CUMULATIVE ATTENTION BASED STREAMING TRANSFORMER ASR WITH INTERNAL LANGUAGE MODEL JOINT TRAINING AND RESCORING
Mohan LI (Toshiba Europe Ltd); Cong-Thanh Do (Toshiba Research Europe Ltd.); Rama S Doddipatla (Toshiba Europe LTD)
-
SPS
IEEE Members: $11.00
Non-members: $15.00
This paper presents an approach to improve the performance of streaming Transformer ASR by introducing an internal language model (ILM) as a part of the decoder layers. In the recently proposed cumulative attention (CA) based streaming ASR system, only the last or top few decoder layers are equipped with the CA module.
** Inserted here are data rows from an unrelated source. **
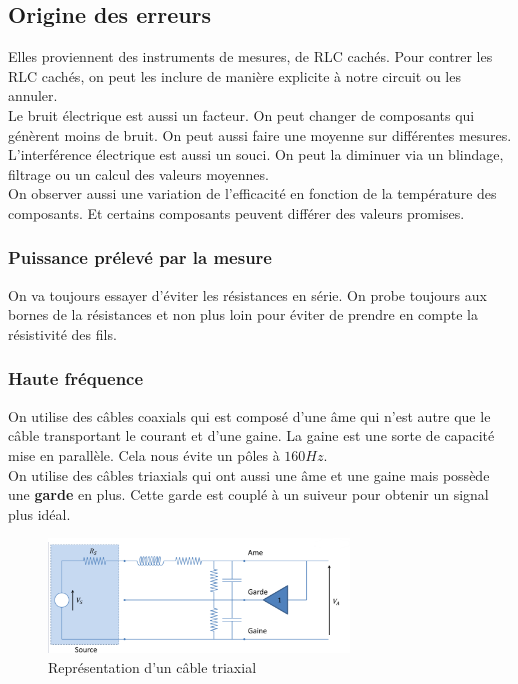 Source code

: \documentclass{report}
\begin{document}
\subsection{Origine des erreurs}
Elles proviennent des instruments de mesures, de RLC cachés. Pour contrer les RLC cachés, on peut les inclure de manière explicite à notre circuit ou les annuler.\\
Le bruit électrique est aussi un facteur. On peut changer de composants qui génèrent moins de bruit. On peut aussi faire une moyenne sur différentes mesures.\\
L'interférence électrique est aussi un souci. On peut la diminuer via un blindage, filtrage ou un calcul des valeurs moyennes.\\
On observer aussi une variation de l'efficacité en fonction de la température des composants. Et certains composants peuvent différer des valeurs promises.
\subsubsection{Puissance prélevé par la mesure}
On va toujours essayer d'éviter les résistances en série. On probe toujours aux bornes de la résistances et non plus loin pour éviter de prendre en compte la résistivité des fils.

\subsubsection{Haute fréquence}
On utilise des câbles coaxials qui est composé d'une âme qui n'est autre que le câble transportant le courant et d'une gaine. La gaine est une sorte de capacité mise en parallèle. Cela nous évite un pôles à $160 Hz$.\\

On utilise des câbles triaxials qui ont aussi une âme et une gaine mais possède une \textbf{garde} en plus. Cette garde est couplé à un suiveur pour obtenir un signal plus idéal.
\begin{figure}[H]
\centering
\includegraphics[width=8cm]{img/triaxial.png}
\caption{Représentation d'un câble triaxial}
\end{figure}
\end{document}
Thus in this work, we propose to train the bottom (non-CA) layers as an ILM using an auxiliary LM loss jointly with the rest of the system. During inference, the outputs of the ILM are interpolated with those of the entire Transformer decoder as done in the conventional external language model (ELM) rescoring. The paper also proposes a refinement to the CA algorithm known as CTC look-ahead, in order to improve the precision of endpoint detection. Experiments conducted on AIShell-1, Aidatatang and Librispeech datasets show that the proposed ILM rescoring method achieves on par or better ASR performance when compared to the ELM rescoring baseline. Also, the CTC look-ahead strategy effectively alleviates the early end-of-speech (EOS) triggering issue suffered by the CA module, without bringing noticeable latency degradation.